Task input:
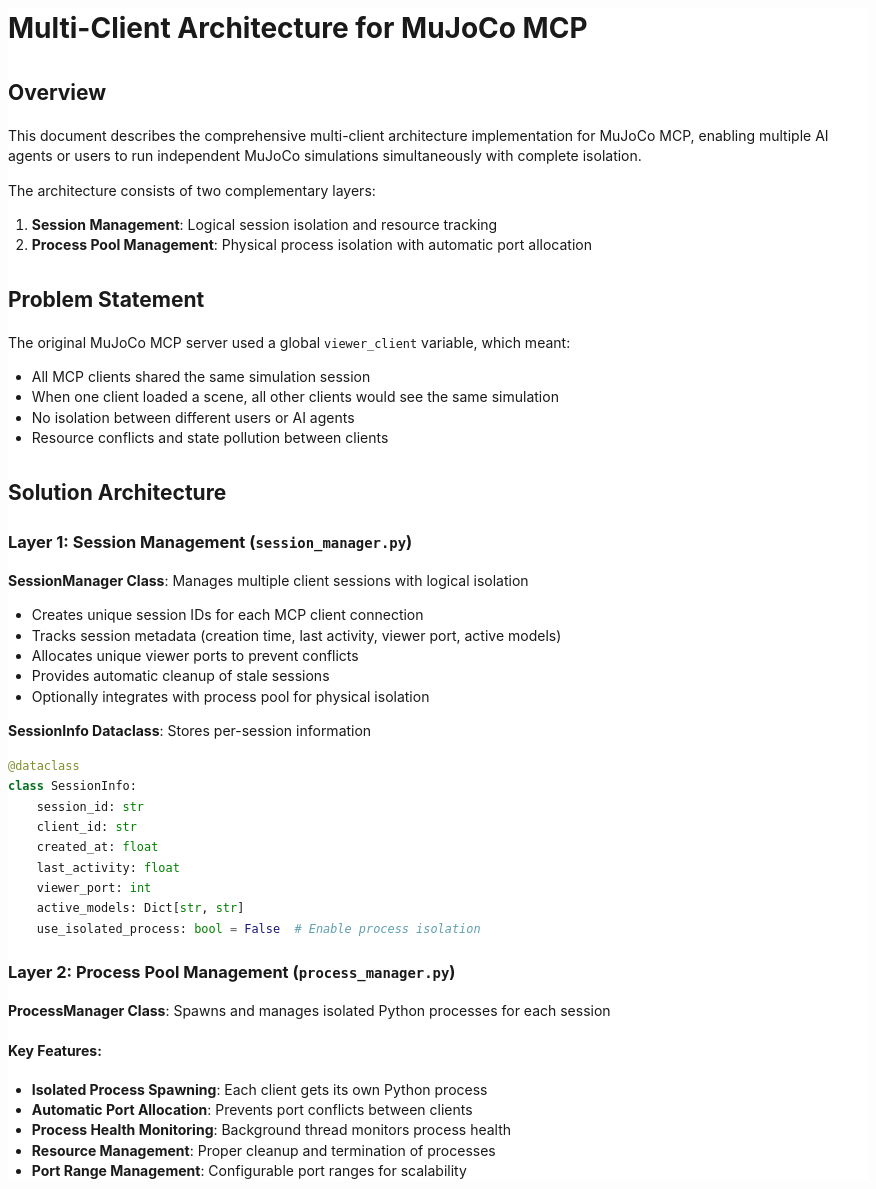 # Multi-Client Architecture for MuJoCo MCP

## Overview

This document describes the comprehensive multi-client architecture implementation for MuJoCo MCP, enabling multiple AI agents or users to run independent MuJoCo simulations simultaneously with complete isolation.

The architecture consists of two complementary layers:
1. **Session Management**: Logical session isolation and resource tracking
2. **Process Pool Management**: Physical process isolation with automatic port allocation

## Problem Statement

The original MuJoCo MCP server used a global `viewer_client` variable, which meant:
- All MCP clients shared the same simulation session
- When one client loaded a scene, all other clients would see the same simulation
- No isolation between different users or AI agents
- Resource conflicts and state pollution between clients

## Solution Architecture

### Layer 1: Session Management (`session_manager.py`)

**SessionManager Class**: Manages multiple client sessions with logical isolation

- Creates unique session IDs for each MCP client connection
- Tracks session metadata (creation time, last activity, viewer port, active models)
- Allocates unique viewer ports to prevent conflicts
- Provides automatic cleanup of stale sessions
- Optionally integrates with process pool for physical isolation

**SessionInfo Dataclass**: Stores per-session information

```python
@dataclass
class SessionInfo:
    session_id: str
    client_id: str
    created_at: float
    last_activity: float
    viewer_port: int
    active_models: Dict[str, str]
    use_isolated_process: bool = False  # Enable process isolation
```

### Layer 2: Process Pool Management (`process_manager.py`)

**ProcessManager Class**: Spawns and manages isolated Python processes for each session

#### Key Features:
- **Isolated Process Spawning**: Each client gets its own Python process
- **Automatic Port Allocation**: Prevents port conflicts between clients
- **Process Health Monitoring**: Background thread monitors process health
- **Resource Management**: Proper cleanup and termination of processes
- **Port Range Management**: Configurable port ranges for scalability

Task goal:
Leaving every picture behind, retype the entries above exactly, from the first line through the line with "This document describes", and stop there.

Response below:
 # Multi-Client Architecture for MuJoCo MCP

## Overview

This document describes the comprehensive multi-client architecture implementation for MuJoCo MCP, enabling multiple AI agents or users to run independent MuJoCo simulations simultaneously with complete isolation.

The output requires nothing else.